Shellac's Steve Albini sets his own sonic pace

Pure audiogasm
By DANIEL BROCKMAN  |  August 31, 2010
1008_shellac_mian
NO APOLOGIES “We tour so little that it’s a total fucking blast for us, and we make those shows count,” says Albini (right, with Todd Trainer and Bob Weston).

"It seems, in a sense, like we can get away with murder." I'm talking on the phone with Steve Albini as he relaxes during a rare respite from his engineering duties at the studio he owns and operates, Chicago's Electrical Audio, and he's describing how things operate with Shellac, the band for whom he's played guitar and sung since the early '90s. His statement is made in the context of how much leeway the band's audiences have given them. But the murder that Shellac have gotten away with isn't confined to the stage — for almost two decades, Albini and company have been showing the world that it is possible to do, as a band, whatever you want to do, entirely on your own terms, and still come out on top.

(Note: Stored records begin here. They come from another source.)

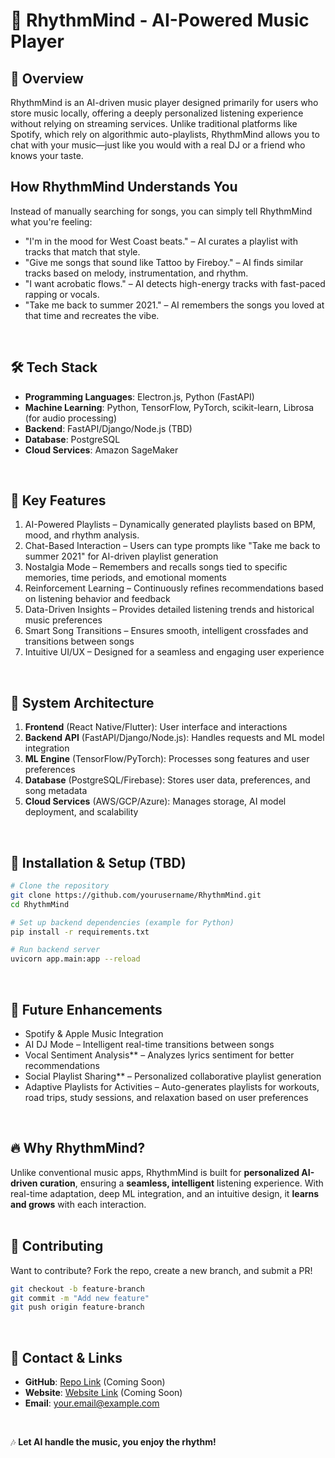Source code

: # 🎵 RhythmMind - AI-Powered Music Player  

## 📌 Overview
RhythmMind is an AI-driven music player designed primarily for users who store music locally, offering a deeply personalized listening experience without relying on streaming services. Unlike traditional platforms like Spotify, which rely on algorithmic auto-playlists, RhythmMind allows you to chat with your music—just like you would with a real DJ or a friend who knows your taste.
<br>

## How RhythmMind Understands You
Instead of manually searching for songs, you can simply tell RhythmMind what you're feeling:
- "I'm in the mood for West Coast beats." – AI curates a playlist with tracks that match that style. 
- "Give me songs that sound like Tattoo by Fireboy." – AI finds similar tracks based on melody, instrumentation, and rhythm. 
- "I want acrobatic flows." – AI detects high-energy tracks with fast-paced rapping or vocals. 
- "Take me back to summer 2021." – AI remembers the songs you loved at that time and recreates the vibe. 
<br>

## 🛠️ Tech Stack
- **Programming Languages**: Electron.js, Python (FastAPI)
- **Machine Learning**: Python, TensorFlow, PyTorch, scikit-learn, Librosa (for audio processing)
- **Backend**: FastAPI/Django/Node.js (TBD)
- **Database**: PostgreSQL
- **Cloud Services**: Amazon SageMaker 
<br>

## 🚀 Key Features
1. AI-Powered Playlists – Dynamically generated playlists based on BPM, mood, and rhythm analysis.
2. Chat-Based Interaction – Users can type prompts like "Take me back to summer 2021" for AI-driven playlist generation
3. Nostalgia Mode – Remembers and recalls songs tied to specific memories, time periods, and emotional moments
4. Reinforcement Learning – Continuously refines recommendations based on listening behavior and feedback
5. Data-Driven Insights – Provides detailed listening trends and historical music preferences
6. Smart Song Transitions – Ensures smooth, intelligent crossfades and transitions between songs
7. Intuitive UI/UX – Designed for a seamless and engaging user experience
<br>

## 📌 System Architecture
1. **Frontend** (React Native/Flutter): User interface and interactions
2. **Backend API** (FastAPI/Django/Node.js): Handles requests and ML model integration
3. **ML Engine** (TensorFlow/PyTorch): Processes song features and user preferences
4. **Database** (PostgreSQL/Firebase): Stores user data, preferences, and song metadata
5. **Cloud Services** (AWS/GCP/Azure): Manages storage, AI model deployment, and scalability
<br>

## 🚀 Installation & Setup (TBD)
```sh
# Clone the repository
git clone https://github.com/yourusername/RhythmMind.git
cd RhythmMind

# Set up backend dependencies (example for Python)
pip install -r requirements.txt

# Run backend server
uvicorn app.main:app --reload
```
<br>

## 📌 Future Enhancements
- Spotify & Apple Music Integration
- AI DJ Mode – Intelligent real-time transitions between songs
- Vocal Sentiment Analysis** – Analyzes lyrics sentiment for better recommendations
- Social Playlist Sharing** – Personalized collaborative playlist generation
- Adaptive Playlists for Activities – Auto-generates playlists for workouts, road trips, study sessions, and relaxation based on user preferences
<br>

## 🔥 Why RhythmMind?
Unlike conventional music apps, RhythmMind is built for **personalized AI-driven curation**, ensuring a **seamless, intelligent** listening experience. With real-time adaptation, deep ML integration, and an intuitive design, it **learns and grows** with each interaction.
<br>
<br>

## 🤝 Contributing
Want to contribute? Fork the repo, create a new branch, and submit a PR!
```sh
git checkout -b feature-branch
git commit -m "Add new feature"
git push origin feature-branch
```
<br>

## 📌 Contact & Links
- **GitHub**: [Repo Link](#) (Coming Soon)
- **Website**: [Website Link](#) (Coming Soon)
- **Email**: your.email@example.com
<br>

🎶 **Let AI handle the music, you enjoy the rhythm!**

READ: "Shellackings: A Steve Albini vitriol sampler," by Daniel Brockman
Of course, it helps that they formed on a wave of underground hype. When Big Black, the controversial punk/industrial hybrid Albini had formed with two friends and a drum machine when he was in college, broke up in 1987, they were at the peak of their popularity. Their farewell disc, Songs About Fucking, remains a pinnacle of post-punk ferocity. Albini's explanation at the time was that they broke up "to prevent us from overstaying our welcome." But the truth is that the legend of Big Black ballooned only in their absence — and that legend wasn't just about the music's relentless pummeling but also about the irascible and scabrous mind of Albini, as a musician, a pundit, and a recording engineer.

By the early '90s, Albini had become an in-demand studio engineer (a term he preferred to "producer"), recording high-profile albums for the Pixies, Slint, and the Jesus Lizard while also engineering countless sessions for more-obscure acts. He put Shellac together as an act that would be able to work on the sidelines of his burgeoning day job. That suited the other members just fine: bassist and Waltham native Bob Weston was and is himself a successful engineer, and drummer Todd Trainer managed a warehousing and shipping company in Minneapolis. The band's plan was simple: play only the shows they wanted to play, put out records only when they felt like it, and divorce themselves from the co-opting of underground culture by major labels and mainstream media.

"The thinking, at the time," says Albini, "was that bands should want to play for as many people and as big an audience as possible, and that kind of thinking was used to justify all kinds of boorish behavior and pandering. And our thinking was that music culture isn't necessarily better when you lay it on with a ladle and spatter every potential person with your band. I know from my own existence as a fan that the bands I have loved the most and the longest have been bands I found on my own, not bands that were sprayed at me. So I don't think there's necessarily anything wrong with doing your thing and letting your natural audience find you."